Amazon’s Relational Database Service (RDS) – the Black Box From Hell

Aug 10th, 2011

One morning I woke up early and checked my email. My plan was to check that my inbox was empty for some peace of mind and then go back to bed for a few more hours (I love Sundays). But that isn’t what happened. Instead, upon opening my inbox I was alerted that one of a client’s database servers was offline. I snapped out of my haze and immediately got to work.

This particular database server was a RDS instance. RDS, or Relational Database Service, is an Amazon-provided MySQL (or Oracle) server that runs on top of the EC2 platform. The advantages to this service are that backups are performed automatically (complete with point-in-time recovery,) snapshots are supported, the instances can be resized with more or less RAM/CPU/storage through the AWS console, and a whole bunch of other stuff (“maintenance”) is supposed to be performed for you automatically.

The disadvantages don’t make themselves apparent until you need to debug or troubleshoot a performance or availability issue. While CloudWatch metrics are included as part of the RDS package, knowing how much CPU, RAM, or storage space you’re using is only a very small part of knowing what your database instance is actually doing.

Prior to attempting recovery, the first thing I did was to check the CloudWatch metrics. CloudWatch seems to have trouble reporting its data when the system is under durress because there were periods where there was data and there were periods where there wasn’t. The next thing I did was check the RDS event logs. Don’t get excited, the RDS event log is not a UI wrapped around system logs, it’s just a couple of entries here and there on what Amazon RDS decides to publish. The last entry in the event log was a backup job that started several hours before and never finished. These typically only take one to two minutes to finish on this instance so I knew something was wrong.

I didn’t want to waste time trying to troubleshoot while the database was down so I instead moved immediately to recovery and rebooted the instance through the AWS console. It’s like Charles McPhail says, “Respond, Restore, Resolve.” After about a whole 20 to 30 minutes the database server began accepting connections again but the instance was never taken out of the “REBOOTING” state when it should have transitioned to “STARTED”. With the instance in the “REBOOTING” state, my only option now was to recover from a previous backup as the rest of the functionality is disabled unless the instance is in a “STARTED” state.

To make matters worse, the various components in our infrastructure were connecting to this database server and were making it impossible to find out what’s going on. The max connection limit was reached and I was no longer able to login and view the process list or analyze the status variables.

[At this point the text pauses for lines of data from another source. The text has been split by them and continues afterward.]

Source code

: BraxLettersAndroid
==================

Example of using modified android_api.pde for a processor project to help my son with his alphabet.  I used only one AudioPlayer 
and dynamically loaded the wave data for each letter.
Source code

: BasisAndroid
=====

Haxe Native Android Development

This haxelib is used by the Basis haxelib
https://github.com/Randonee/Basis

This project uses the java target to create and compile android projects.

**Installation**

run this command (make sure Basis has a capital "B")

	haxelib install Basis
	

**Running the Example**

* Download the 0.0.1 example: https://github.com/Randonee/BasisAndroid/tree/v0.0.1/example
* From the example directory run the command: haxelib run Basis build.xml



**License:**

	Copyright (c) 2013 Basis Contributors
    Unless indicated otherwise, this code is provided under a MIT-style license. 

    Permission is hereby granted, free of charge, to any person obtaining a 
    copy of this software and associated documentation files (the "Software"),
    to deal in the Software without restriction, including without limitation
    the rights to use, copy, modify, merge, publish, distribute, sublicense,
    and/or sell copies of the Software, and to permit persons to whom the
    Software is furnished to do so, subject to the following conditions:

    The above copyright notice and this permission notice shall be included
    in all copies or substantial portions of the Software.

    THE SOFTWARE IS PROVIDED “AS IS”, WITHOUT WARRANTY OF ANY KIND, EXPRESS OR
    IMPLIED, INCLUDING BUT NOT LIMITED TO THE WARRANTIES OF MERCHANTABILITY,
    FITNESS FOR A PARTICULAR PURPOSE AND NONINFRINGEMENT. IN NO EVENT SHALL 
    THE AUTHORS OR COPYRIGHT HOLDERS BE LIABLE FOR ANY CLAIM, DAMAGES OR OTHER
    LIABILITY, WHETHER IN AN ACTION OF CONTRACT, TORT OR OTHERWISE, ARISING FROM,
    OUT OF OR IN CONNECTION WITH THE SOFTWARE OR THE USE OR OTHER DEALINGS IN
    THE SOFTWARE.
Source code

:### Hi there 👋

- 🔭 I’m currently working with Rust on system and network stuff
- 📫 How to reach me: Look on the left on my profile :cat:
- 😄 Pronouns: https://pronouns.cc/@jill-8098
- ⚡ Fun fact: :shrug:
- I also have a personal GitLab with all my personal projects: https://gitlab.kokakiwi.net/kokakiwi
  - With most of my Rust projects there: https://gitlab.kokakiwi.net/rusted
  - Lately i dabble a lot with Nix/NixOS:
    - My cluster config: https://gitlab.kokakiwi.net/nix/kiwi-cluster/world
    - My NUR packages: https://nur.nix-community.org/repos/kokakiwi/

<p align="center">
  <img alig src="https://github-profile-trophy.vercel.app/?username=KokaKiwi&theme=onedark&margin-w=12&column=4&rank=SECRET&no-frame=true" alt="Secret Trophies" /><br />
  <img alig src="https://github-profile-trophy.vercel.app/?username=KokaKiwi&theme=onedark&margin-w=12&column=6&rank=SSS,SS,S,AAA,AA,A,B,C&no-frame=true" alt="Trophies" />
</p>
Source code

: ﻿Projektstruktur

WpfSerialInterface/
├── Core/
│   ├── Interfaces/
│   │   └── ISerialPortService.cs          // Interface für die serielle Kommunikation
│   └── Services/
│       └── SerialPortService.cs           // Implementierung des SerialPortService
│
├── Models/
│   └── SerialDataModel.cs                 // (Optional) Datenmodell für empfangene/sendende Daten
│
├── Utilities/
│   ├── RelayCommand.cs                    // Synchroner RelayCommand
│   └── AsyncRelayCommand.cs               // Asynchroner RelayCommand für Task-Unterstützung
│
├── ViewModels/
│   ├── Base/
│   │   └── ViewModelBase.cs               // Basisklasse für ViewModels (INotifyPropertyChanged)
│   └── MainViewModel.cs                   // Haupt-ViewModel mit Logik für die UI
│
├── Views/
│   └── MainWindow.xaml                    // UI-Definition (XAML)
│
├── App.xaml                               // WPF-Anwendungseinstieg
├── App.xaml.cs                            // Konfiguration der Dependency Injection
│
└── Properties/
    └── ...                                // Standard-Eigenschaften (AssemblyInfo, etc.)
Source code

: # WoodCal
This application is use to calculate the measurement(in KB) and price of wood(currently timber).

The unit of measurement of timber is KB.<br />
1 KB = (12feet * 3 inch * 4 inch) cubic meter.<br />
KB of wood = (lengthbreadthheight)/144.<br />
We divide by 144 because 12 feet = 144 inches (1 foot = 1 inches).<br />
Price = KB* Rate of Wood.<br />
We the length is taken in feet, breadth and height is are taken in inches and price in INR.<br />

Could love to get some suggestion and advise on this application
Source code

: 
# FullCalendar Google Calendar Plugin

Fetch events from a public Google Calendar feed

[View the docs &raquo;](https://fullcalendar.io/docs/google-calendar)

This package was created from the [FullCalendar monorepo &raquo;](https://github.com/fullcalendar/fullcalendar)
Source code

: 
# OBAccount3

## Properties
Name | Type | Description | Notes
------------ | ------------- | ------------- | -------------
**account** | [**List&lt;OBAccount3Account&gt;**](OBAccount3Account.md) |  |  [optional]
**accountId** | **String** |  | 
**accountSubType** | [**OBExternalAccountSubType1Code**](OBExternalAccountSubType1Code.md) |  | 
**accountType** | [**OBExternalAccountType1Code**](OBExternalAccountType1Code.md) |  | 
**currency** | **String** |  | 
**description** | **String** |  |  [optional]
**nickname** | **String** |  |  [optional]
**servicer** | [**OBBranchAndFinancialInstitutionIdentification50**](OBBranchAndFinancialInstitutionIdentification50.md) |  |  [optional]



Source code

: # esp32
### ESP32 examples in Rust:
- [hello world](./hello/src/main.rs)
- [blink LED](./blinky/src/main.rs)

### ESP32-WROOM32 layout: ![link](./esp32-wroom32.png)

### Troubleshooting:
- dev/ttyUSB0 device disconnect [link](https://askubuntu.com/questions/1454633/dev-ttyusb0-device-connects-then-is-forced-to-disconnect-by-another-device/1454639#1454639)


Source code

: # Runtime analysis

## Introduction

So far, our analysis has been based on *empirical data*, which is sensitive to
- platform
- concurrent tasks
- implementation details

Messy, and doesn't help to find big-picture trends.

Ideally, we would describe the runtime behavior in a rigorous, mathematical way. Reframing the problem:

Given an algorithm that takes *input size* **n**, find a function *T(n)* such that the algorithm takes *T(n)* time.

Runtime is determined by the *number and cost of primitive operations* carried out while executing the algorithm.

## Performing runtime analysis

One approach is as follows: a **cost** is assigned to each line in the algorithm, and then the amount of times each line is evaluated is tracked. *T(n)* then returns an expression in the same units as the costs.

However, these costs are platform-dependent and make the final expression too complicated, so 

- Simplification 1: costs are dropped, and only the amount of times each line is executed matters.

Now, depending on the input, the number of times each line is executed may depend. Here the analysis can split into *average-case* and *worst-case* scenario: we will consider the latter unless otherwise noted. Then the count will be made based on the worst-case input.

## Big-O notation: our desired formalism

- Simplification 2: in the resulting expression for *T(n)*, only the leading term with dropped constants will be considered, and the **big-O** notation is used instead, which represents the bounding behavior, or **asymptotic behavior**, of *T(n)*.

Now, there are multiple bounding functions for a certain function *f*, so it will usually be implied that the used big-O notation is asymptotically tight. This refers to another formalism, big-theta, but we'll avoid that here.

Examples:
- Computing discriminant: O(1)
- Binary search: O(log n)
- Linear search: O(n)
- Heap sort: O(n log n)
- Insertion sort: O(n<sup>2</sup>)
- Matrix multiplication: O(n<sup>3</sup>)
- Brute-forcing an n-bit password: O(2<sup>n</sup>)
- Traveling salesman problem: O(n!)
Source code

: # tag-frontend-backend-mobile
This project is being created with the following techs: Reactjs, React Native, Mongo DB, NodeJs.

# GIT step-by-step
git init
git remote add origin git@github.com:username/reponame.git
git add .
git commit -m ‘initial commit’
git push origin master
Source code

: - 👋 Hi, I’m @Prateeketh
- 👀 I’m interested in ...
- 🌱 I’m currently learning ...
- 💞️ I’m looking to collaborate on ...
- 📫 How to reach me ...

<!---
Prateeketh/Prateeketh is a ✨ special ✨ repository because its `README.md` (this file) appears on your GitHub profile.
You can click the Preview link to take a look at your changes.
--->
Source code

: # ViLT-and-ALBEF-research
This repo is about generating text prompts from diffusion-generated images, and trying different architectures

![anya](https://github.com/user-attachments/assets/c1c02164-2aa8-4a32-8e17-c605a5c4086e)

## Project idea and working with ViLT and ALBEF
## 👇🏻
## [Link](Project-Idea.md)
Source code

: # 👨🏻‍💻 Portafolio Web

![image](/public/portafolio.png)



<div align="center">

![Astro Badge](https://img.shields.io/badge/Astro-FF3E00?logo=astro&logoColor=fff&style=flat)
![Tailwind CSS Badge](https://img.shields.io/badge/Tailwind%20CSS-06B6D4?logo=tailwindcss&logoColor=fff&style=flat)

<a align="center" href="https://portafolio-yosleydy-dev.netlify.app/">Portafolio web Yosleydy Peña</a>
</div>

At this point, I decided my only course of action was to spin up a new instance from a previous backup. I made this request through the AWS console and, two to three hours later, my new instance was finally up and running. About a half an hour prior to this, the old instance was transitioned into a “FAILED” state and shut down. When your instance is in the “FAILED” state, you cannot restart it. Your only option is to restore from backup. In my case, it took several hours for AWS to declare the instance as failed and it took several hours to restore the backup. I did not know that the “FAILED” state was even a possible state and had no idea that AWS could just kill an instance like that. To top it all off, Amazon sent a very nice email to the owner of the account (my client the CEO) explaining that we’ve been using an unsupported storage engine all this time.

As it turns out, I missed the note in the RDS User Guide that says that MyISAM is not supported, particularly when it comes to data recovery. While I understand why RDS made this decision (MyISAM gets corrupted easily and is not easy to repair sometimes,) I felt misled and uninformed about the support of the storage engines. Yes, the note is in the RDS User Guide, however, it is not mentioned anywhere in the main page about RDS nor is it in the RDS FAQs (where the string “MyISAM” only appears once).

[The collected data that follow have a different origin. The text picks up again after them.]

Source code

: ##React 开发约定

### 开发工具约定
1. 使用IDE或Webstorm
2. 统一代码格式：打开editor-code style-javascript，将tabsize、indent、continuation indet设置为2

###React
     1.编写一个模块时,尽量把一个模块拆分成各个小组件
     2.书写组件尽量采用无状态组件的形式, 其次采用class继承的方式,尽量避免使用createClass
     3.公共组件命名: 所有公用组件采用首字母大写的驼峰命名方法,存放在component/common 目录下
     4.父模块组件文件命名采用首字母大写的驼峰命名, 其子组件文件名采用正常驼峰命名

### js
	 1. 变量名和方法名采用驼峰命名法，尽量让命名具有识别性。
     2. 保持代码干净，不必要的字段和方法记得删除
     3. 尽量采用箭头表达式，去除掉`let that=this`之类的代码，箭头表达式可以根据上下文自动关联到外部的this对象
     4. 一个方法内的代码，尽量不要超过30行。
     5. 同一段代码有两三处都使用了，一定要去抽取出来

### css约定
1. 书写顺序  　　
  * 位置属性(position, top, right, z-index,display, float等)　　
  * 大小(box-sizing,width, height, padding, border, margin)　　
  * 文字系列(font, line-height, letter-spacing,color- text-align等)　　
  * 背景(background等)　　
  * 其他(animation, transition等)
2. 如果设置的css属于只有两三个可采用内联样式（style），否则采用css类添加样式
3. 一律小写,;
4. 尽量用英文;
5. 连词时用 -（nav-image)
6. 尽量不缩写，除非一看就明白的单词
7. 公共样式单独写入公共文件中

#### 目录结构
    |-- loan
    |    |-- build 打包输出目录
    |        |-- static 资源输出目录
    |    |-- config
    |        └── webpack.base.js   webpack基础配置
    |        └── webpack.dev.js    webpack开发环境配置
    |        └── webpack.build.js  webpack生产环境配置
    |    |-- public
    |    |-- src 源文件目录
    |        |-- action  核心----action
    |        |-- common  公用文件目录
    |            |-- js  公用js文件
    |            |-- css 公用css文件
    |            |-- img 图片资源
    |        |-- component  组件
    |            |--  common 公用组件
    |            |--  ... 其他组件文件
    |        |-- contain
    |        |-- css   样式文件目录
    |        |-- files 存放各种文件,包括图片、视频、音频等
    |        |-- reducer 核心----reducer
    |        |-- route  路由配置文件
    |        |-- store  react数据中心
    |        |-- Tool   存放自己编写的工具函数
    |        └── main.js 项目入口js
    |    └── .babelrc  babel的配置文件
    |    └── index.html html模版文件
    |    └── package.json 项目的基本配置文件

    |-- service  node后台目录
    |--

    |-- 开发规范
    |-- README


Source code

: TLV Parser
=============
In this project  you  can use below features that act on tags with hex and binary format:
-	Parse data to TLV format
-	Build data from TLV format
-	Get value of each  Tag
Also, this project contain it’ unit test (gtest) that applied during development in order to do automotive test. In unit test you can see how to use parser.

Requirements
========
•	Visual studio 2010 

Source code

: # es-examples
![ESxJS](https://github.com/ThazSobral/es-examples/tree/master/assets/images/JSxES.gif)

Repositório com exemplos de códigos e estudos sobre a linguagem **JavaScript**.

A few weeks have gone by and we have taken steps to avoid and reduce the damage from these types of outages in the future. However, we still occasionally receive an alert where an RDS instance stops accepting connections for one to two minutes at a time and all the event log has to say is that the instance has been “recovered.” Recovered from what exactly? What did you do to it? Why does this keep happening? How do we make it stop?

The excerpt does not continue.